TASK TO COMPLETE
Return only the lines running from the first line of the listing through the one with "However, everything has", unchanged.

DATA EXTRACT
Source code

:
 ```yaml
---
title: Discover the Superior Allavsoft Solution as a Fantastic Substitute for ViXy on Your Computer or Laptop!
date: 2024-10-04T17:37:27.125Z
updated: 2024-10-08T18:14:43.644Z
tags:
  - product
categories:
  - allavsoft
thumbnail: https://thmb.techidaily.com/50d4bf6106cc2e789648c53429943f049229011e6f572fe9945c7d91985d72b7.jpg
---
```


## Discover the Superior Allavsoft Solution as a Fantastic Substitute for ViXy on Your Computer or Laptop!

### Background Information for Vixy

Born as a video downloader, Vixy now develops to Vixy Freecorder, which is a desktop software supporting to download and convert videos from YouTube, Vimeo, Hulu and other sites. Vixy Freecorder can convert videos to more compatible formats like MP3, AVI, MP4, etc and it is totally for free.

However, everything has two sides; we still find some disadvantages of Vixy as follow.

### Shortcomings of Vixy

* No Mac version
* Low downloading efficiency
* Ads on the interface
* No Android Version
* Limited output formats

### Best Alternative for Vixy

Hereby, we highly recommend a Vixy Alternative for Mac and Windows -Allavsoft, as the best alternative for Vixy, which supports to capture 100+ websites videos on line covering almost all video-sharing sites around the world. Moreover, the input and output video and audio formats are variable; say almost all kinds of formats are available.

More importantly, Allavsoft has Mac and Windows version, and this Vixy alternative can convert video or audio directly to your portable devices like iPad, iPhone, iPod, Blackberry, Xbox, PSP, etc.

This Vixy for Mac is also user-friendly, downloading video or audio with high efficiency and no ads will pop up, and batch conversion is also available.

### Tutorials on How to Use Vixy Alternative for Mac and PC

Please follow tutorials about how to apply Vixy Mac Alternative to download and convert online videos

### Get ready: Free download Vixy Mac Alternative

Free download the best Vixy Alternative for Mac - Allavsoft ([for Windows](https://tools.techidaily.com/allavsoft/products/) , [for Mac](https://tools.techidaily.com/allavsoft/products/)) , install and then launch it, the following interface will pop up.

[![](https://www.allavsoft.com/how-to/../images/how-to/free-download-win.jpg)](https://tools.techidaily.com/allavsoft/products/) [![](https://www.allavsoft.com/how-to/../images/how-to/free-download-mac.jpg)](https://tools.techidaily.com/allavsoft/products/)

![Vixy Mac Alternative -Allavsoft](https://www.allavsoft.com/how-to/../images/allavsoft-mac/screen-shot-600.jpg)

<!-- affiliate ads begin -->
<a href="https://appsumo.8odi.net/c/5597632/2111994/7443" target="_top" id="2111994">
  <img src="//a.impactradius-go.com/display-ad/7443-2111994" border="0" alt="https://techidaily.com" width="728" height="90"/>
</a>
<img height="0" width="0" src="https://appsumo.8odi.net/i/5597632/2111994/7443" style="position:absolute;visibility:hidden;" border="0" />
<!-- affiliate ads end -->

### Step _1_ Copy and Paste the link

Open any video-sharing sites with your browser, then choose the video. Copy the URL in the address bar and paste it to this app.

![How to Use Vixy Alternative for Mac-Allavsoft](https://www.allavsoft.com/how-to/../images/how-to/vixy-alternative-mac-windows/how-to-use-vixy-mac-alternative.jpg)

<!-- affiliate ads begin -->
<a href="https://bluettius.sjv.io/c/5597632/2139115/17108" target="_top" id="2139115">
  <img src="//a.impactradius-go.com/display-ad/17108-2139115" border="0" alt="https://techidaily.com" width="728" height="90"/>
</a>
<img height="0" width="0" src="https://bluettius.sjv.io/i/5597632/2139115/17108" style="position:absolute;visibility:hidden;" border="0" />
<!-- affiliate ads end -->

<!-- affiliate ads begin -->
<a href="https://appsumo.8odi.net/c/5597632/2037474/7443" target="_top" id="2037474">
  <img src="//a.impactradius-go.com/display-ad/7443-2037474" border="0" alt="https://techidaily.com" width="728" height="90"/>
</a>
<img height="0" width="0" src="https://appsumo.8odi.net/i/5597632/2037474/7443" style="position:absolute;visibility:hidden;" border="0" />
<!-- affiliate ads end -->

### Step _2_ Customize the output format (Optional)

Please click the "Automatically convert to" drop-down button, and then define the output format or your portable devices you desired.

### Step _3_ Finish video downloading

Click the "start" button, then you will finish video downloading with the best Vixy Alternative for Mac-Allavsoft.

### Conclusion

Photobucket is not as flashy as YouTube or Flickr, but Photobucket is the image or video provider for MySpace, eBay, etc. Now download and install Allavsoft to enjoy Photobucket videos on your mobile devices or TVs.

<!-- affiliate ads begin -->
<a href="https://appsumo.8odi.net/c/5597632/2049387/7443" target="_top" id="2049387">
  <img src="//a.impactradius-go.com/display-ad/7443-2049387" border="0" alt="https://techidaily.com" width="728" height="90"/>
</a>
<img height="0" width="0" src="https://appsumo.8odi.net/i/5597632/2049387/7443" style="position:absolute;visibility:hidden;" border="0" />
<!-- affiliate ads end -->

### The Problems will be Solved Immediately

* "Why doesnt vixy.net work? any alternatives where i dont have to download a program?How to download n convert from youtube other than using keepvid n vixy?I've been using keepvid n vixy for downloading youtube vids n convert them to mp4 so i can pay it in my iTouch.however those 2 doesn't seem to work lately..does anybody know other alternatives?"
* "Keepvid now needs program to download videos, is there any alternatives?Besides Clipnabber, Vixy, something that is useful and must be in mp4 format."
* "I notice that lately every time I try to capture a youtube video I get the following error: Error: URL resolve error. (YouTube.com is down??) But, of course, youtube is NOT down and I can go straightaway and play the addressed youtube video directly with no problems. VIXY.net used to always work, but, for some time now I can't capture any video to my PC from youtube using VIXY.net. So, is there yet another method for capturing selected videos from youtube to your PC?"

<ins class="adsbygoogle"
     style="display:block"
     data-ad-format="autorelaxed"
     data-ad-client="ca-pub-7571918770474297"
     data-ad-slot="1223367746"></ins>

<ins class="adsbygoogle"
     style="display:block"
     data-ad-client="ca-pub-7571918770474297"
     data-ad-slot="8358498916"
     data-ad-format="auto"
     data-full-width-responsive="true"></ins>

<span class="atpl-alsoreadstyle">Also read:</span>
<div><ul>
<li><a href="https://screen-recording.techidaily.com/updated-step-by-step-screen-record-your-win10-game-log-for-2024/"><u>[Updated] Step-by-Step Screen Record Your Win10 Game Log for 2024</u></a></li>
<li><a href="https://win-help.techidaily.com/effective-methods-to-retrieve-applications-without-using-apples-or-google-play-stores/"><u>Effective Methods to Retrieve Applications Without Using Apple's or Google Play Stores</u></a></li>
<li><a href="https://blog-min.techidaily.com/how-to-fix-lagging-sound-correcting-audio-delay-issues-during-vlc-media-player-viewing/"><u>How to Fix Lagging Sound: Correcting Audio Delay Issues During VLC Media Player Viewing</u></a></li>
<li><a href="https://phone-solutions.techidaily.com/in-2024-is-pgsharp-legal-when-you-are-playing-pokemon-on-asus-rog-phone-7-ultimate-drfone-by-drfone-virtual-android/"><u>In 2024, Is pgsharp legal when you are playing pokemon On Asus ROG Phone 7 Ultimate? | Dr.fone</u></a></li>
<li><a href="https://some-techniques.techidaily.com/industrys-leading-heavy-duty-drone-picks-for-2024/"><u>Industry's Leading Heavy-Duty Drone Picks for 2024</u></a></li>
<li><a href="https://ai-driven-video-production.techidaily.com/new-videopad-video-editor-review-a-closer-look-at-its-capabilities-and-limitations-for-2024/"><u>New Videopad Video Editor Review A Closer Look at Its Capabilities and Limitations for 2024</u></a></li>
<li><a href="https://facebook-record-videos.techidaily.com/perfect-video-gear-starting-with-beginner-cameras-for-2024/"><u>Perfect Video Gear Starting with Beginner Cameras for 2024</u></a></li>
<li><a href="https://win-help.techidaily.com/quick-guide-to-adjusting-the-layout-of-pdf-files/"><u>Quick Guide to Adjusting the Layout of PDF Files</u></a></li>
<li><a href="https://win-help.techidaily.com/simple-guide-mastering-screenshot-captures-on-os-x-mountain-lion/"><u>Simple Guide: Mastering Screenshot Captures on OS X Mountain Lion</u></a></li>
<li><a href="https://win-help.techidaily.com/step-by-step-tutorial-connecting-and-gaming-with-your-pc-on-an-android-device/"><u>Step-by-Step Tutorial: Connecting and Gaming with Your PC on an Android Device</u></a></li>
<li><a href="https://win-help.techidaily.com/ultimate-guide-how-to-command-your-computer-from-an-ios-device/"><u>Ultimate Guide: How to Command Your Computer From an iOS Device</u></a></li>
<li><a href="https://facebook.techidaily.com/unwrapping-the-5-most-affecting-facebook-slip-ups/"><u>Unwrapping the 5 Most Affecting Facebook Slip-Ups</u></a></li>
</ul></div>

FINISHED TASK
Source code

:
 ```yaml
---
title: Discover the Superior Allavsoft Solution as a Fantastic Substitute for ViXy on Your Computer or Laptop!
date: 2024-10-04T17:37:27.125Z
updated: 2024-10-08T18:14:43.644Z
tags:
  - product
categories:
  - allavsoft
thumbnail: https://thmb.techidaily.com/50d4bf6106cc2e789648c53429943f049229011e6f572fe9945c7d91985d72b7.jpg
---
```


## Discover the Superior Allavsoft Solution as a Fantastic Substitute for ViXy on Your Computer or Laptop!

### Background Information for Vixy

Born as a video downloader, Vixy now develops to Vixy Freecorder, which is a desktop software supporting to download and convert videos from YouTube, Vimeo, Hulu and other sites. Vixy Freecorder can convert videos to more compatible formats like MP3, AVI, MP4, etc and it is totally for free.

However, everything has two sides; we still find some disadvantages of Vixy as follow.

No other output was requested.